Fantastic Fest: 'A Horrible Way to Die'
Scriptwriter Simon Barrett talks art house serial killers
By Richard Whittaker,
10:00AM, Sun. Oct. 3, 2010
The surprise smash of Fantastic Fest may have been art house serial killer flick A Horrible Way to Die. Shot like early Chris Nolan or mid-period Steven Soderbergh, a stunning performance by FF veteran AJ Bowen (House of the Devil, Hatchet 2) brings out the nuances of Simon Barrett's script.
The movie has already been picked up by Anchor Bay Films
for release through their new Celluloid Nightmares theatrical distribution wing for theatrical release after striking a deal with Celluloid Nightmares after its debut at the Toronto International Film Festival. Not surprising: Both Bowen and Barrett snagged awards in Fantastic Fest's horror category. After the film's second screening, Barrett talked to the Chronicle about working with Pop Skull director Adam Wingard and the luck of getting Bowen on board.
Austin Chronicle: It's a pretty unique take on serial killers: Where did the story come from?
Simon Barrett: We got a couple of false starts of trying get projects financed that [Adam] would direct and I would write and produce, and he was getting kinda frustrated. He'd say, 'Serial killer movies always get made,' and I was like, 'I don't want to write a serial killer movie.' I don't like most of them, and between Se7en and Zodiac, David Fincher's said all there is to say on that subject. They're all either procedurals or 'inside the mind of a psychopath,' which I don't enjoy and I don't think it's possible to do effectively. But he started talking about Ted Bundy, and how he escaped from prison and was thought to be hunting for his ex-girlfriend. That got me thinking about something that excited me, which is the idea of addictive love, and that serial killers are real people with parents and ex-girlfriends. If your kid grows up to be a serial killer, how do you trust a decision you're going to make ever again? And if your ex-boyfriend turns out to be a serial killer, what's it going to be like if you ever start dating again? Can you trust another human being?
AC: That aspect of the serial and spree killer phenomenon has been dealt with in books and autobiographies before, but not film.
SB: To put it very succinctly, what excited me about making a movie that features a serial killer as a character is the personal aftermath. When you have an addiction like killing people, it's going to end badly, and the aftermath of that discovery and how it would affect a person's self-view. I was trying to imagine to imagine what that's like and trying to humanize those moments.

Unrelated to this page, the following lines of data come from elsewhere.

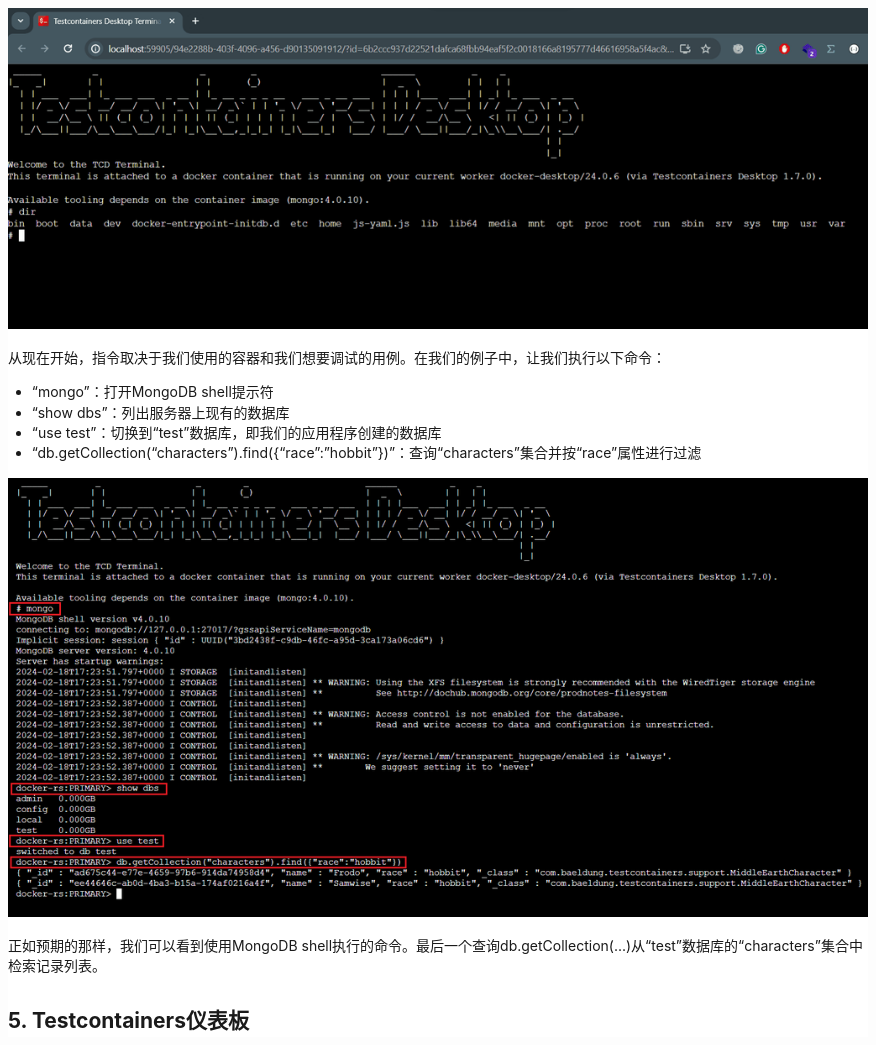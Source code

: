![](/assets/images/2025/springboot/testcontainersdesktop09.png)

从现在开始，指令取决于我们使用的容器和我们想要调试的用例。在我们的例子中，让我们执行以下命令：

- “mongo”：打开MongoDB shell提示符
- “show dbs”：列出服务器上现有的数据库
- “use test”：切换到“test”数据库，即我们的应用程序创建的数据库
-  “db.getCollection(“characters”).find({“race”:”hobbit”})”：查询“characters”集合并按“race”属性进行过滤

![](/assets/images/2025/springboot/testcontainersdesktop10.png)

正如预期的那样，我们可以看到使用MongoDB shell执行的命令。最后一个查询db.getCollection(...)从“test”数据库的“characters”集合中检索记录列表。

## 5. Testcontainers仪表板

AC: How important was it to get AJ Bowen in place as Garrick Turrell, the killer with a conflicted conscience?
SB: AJ will tell you, he was the final piece of the cast to fall in place. He had been someone we were talking about that we'd assumed we couldn't get because of the budget of the film and his schedule. It was our friend Evan, who lives around here and went out drinking with AJ and happened to talk up what we were doing. He called us up and said, 'I think AJ Bowen would be in your movie.' So we sent up and some of Adam's short films and the script, and he said yes.